=== EXERCISE AIM ===
For the data below, please report each line where the word "import" is found.

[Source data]
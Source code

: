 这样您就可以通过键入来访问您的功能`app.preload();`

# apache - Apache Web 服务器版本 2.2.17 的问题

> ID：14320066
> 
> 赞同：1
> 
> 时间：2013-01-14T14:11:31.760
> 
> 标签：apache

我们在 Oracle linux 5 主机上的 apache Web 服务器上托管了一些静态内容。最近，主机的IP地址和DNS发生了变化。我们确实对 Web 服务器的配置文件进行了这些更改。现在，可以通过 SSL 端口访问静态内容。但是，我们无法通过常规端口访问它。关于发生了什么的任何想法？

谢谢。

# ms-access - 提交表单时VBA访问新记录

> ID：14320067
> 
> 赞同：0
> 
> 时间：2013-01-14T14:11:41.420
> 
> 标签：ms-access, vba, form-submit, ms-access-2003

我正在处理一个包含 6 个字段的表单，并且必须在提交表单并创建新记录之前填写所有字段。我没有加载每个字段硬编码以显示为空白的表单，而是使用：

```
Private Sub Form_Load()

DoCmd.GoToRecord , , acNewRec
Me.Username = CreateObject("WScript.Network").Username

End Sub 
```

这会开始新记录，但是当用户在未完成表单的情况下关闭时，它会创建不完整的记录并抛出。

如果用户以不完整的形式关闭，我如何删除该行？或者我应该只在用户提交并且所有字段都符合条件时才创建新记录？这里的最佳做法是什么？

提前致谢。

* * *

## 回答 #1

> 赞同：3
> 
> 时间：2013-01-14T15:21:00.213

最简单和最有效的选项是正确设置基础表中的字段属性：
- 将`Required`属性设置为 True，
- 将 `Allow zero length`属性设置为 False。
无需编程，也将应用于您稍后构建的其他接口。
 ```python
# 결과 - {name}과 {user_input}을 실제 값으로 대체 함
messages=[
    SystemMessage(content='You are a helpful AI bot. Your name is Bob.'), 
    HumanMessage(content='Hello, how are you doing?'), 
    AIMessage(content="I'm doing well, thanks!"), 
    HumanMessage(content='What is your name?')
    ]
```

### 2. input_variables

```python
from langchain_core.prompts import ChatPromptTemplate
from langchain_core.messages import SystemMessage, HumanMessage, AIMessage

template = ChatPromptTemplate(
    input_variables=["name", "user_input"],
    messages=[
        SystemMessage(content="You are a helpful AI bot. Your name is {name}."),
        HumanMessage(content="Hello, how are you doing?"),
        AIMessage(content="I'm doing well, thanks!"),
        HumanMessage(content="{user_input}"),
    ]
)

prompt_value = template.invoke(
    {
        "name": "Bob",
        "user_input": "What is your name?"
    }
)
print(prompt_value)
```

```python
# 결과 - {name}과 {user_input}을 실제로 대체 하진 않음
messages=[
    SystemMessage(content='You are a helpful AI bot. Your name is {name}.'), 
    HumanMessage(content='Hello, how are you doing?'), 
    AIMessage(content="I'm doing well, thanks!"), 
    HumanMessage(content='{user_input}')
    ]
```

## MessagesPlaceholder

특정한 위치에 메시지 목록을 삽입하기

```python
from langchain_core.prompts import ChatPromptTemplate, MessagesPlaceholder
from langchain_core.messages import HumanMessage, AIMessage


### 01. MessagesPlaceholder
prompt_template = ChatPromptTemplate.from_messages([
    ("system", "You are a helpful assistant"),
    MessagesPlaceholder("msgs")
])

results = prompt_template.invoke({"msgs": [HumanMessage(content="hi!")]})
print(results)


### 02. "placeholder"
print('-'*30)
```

=== RESPONSE TO THIS EXERCISE ===
from langchain_core.prompts import ChatPromptTemplate
from langchain_core.messages import SystemMessage, HumanMessage, AIMessage
from langchain_core.prompts import ChatPromptTemplate, MessagesPlaceholder
from langchain_core.messages import HumanMessage, AIMessage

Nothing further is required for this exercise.